One of my favourite interiors that I can across whilst researching this subject was untitled drawing by Basil Beattie (2002). This very simple acrylic on paper depicts (to me at least) a architech-type side view of a dwelling of sorts, accessed by ladder. I love the simple lines that allow the eye to wander through this ‘house’ exploring different rooms. This style contrasts beautifully with the more classic form of interiors depicted by Richard Artschwager in ‘Interior‘. Here Artschwager shows detail of very elegant living in a Regency style house. The drama in these images is provided by the bold negative shapes created by the furniture and the sense of journey through the room. The images work as a pair, one continuing from the other, so again you eye wanders back and forth between the two and stretches into the next room visible though the door on the right. There is very cleaver use of colour in these screen prints, with a single yellow tone used sparingly.
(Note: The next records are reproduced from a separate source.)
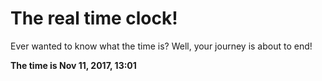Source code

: # The real time clock!

Ever wanted to know what the time is? Well, your journey is about to end!

**The time is Nov 11, 2017, 13:01**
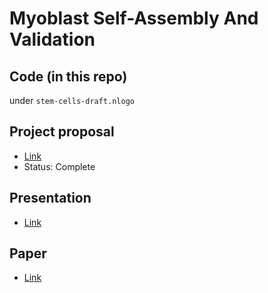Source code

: # Myoblast Self-Assembly And Validation

## Code (in this repo)
under `stem-cells-draft.nlogo`

## Project proposal 
- [Link](https://www.overleaf.com/read/mstjpjmwcxzd)
- Status: Complete

## Presentation 
- [Link](https://docs.google.com/presentation/d/1fXlN-CI1CYOKqOGRbgF000w2FCsLinetgZJhS3Gu57U/edit?usp=sharing)

## Paper

- [Link](https://www.overleaf.com/read/kskczhwsqhvy)
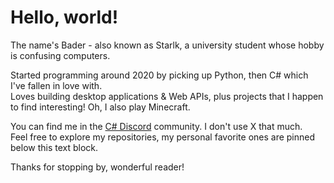 # Hello, world!

The name's Bader - also known as Starlk, a university student whose hobby is confusing computers.

Started programming around 2020 by picking up Python, then C# which I've fallen in love with.\
Loves building desktop applications & Web APIs, plus projects that I happen to find interesting! Oh, I also play Minecraft.

You can find me in the [C# Discord](https://discord.gg/csharp) community. I don't use X that much.\
Feel free to explore my repositories, my personal favorite ones are pinned below this text block.

Thanks for stopping by, wonderful reader!
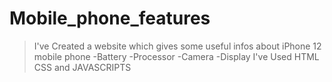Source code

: # Mobile_phone_features
> I've Created a website which gives some useful infos about iPhone 12 mobile phone
-Battery
-Processor
-Camera
-Display
> I've Used HTML CSS and JAVASCRIPTS
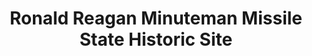 ---
layout: repo
title: "Ronald Reagan Minuteman Missile State Historic Site"
id: 6285
permalink: repos/6285/
---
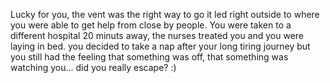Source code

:   Lucky for you, the vent was the right way to go it led right outside to where you were able to get help from close by people. You were taken to a different hospital 20 minuts away, the nurses treated you and you were laying in bed. you decided to take a nap after your long
    tiring journey but you still had the feeling that something was off, that something was watching you... did you really escape? :)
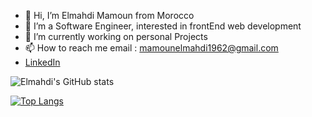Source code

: - 👋 Hi, I’m Elmahdi Mamoun from Morocco
- 👀 I’m a Software Engineer, interested in frontEnd web development
- 🌱 I’m currently working on personal Projects
- 📫 How to reach me email : mamounelmahdi1962@gmail.com
- [LinkedIn](https://www.linkedin.com/in/elmahdi-mamoun-a74a1a1bb/)

![Elmahdi's GitHub stats](https://github-readme-stats.vercel.app/api?username=Elmahdi1962&show_icons=true&theme=github_dark)

[![Top Langs](https://github-readme-stats.vercel.app/api/top-langs/?username=Elmahdi1962&layout=compact)](https://github.com/anuraghazra/github-readme-stats)


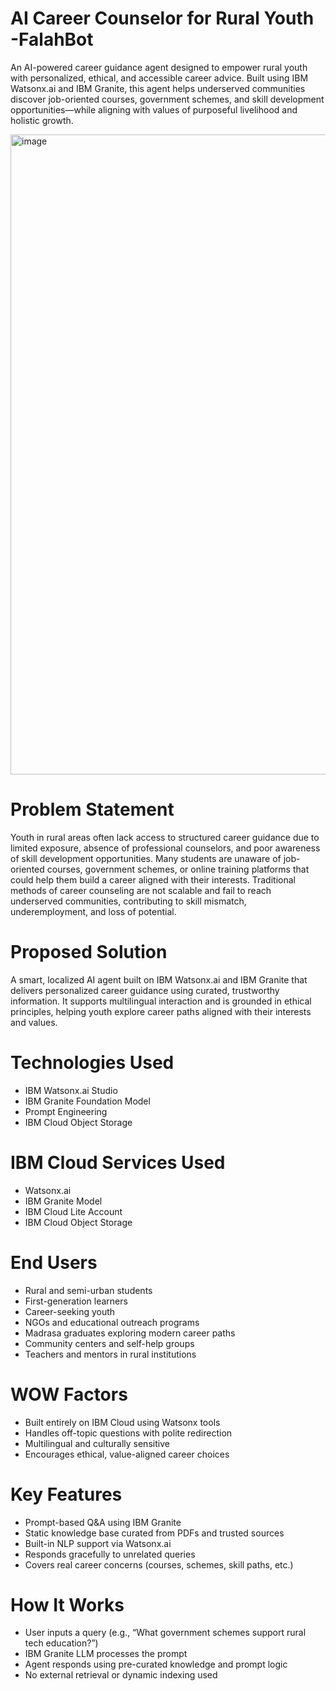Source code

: # AI Career Counselor for Rural Youth -FalahBot
An AI-powered career guidance agent designed to empower rural youth with personalized, ethical, and accessible career advice. Built using IBM Watsonx.ai and IBM Granite, this agent helps underserved communities discover job-oriented courses, government schemes, and skill development opportunities—while aligning with values of purposeful livelihood and holistic growth.

<img width="1536" height="1024" alt="image" src="https://github.com/user-attachments/assets/c62648af-5b27-4ed6-8409-acd99eb3f0c3" />

# Problem Statement
Youth in rural areas often lack access to structured career guidance due to limited exposure, absence of professional counselors, and poor awareness of skill development opportunities. Many students are unaware of job-oriented courses, government schemes, or online training platforms that could help them build a career aligned with their interests.
Traditional methods of career counseling are not scalable and fail to reach underserved communities, contributing to skill mismatch, underemployment, and loss of potential.

# Proposed Solution
A smart, localized AI agent built on IBM Watsonx.ai and IBM Granite that delivers personalized career guidance using curated, trustworthy information. It supports multilingual interaction and is grounded in ethical principles, helping youth explore career paths aligned with their interests and values.

# Technologies Used
- IBM Watsonx.ai Studio
- IBM Granite Foundation Model
- Prompt Engineering
- IBM Cloud Object Storage

# IBM Cloud Services Used
- Watsonx.ai 
- IBM Granite Model
- IBM Cloud Lite Account
- IBM Cloud Object Storage

# End Users
- Rural and semi-urban students
- First-generation learners
- Career-seeking youth
- NGOs and educational outreach programs
- Madrasa graduates exploring modern career paths
- Community centers and self-help groups
- Teachers and mentors in rural institutions

# WOW Factors
- Built entirely on IBM Cloud using Watsonx tools
- Handles off-topic questions with polite redirection
- Multilingual and culturally sensitive
- Encourages ethical, value-aligned career choices

# Key Features
- Prompt-based Q&A using IBM Granite
- Static knowledge base curated from PDFs and trusted sources
- Built-in NLP support via Watsonx.ai
- Responds gracefully to unrelated queries
- Covers real career concerns (courses, schemes, skill paths, etc.)

# How It Works
- User inputs a query (e.g., “What government schemes support rural tech education?”)
- IBM Granite LLM processes the prompt
- Agent responds using pre-curated knowledge and prompt logic
- No external retrieval or dynamic indexing used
Francis Bacon uses very sparse interior settings for his distorted human figures. In his ‘Figure in Grey Interior” there is no detail to the wall area, however, the figures on the sofa are set in their interior space by the use of a curved sweeping line of the sofa which is mirrored on the floor. Bacon uses this curved line in several images to anchor his subjects in an interior space.
Richard Hamilton’s now iconic 1992 image of ‘Just what is it that today’s homes so different?’ uses stark imagery to get across his ideas. Perspective (and thus positioning of objects) is very important and distorted. This gives a sense of unease to the imagery. This work is a digital remake of an image Hamilton previously made in the 1950s ‘Just what is it that makes today’s homes so different, so appealing?” In each case (the original and the remake) Hamilton has filled his house with objects important to the period in which they were made for instance, the 1992 image has many references to the digital age, including circuit board wall paper. Current affairs are also addressed, with the 1992 image depicting a bust of Margaret Thatcher and scenes of war apparent through the windows.
Roy Lichtenstein made a series of interior paintings in the 1990’s such as ‘Interior with Waterlilies’ (1991). The paintings are very basic in their features, with typically bold outlines and blocks of colour associated with pop-art. To me these images are quite sterile. I find no emotion attached to them and hence find it difficult to say something about them! I think it is the lack of tonal variation that causes me to think this way. I much prefer to look at something less regimented such as ‘Sketch of a family at a meal, seated around a table‘ by Josef Herman (date unknown). Although still simple in its design and execution, the range of tonal values allows the eye to roam the image and engage with some emotion. For me it s feeling of contentment looking at this image, a feeling that the family is acting as a unit and enjoying each others company.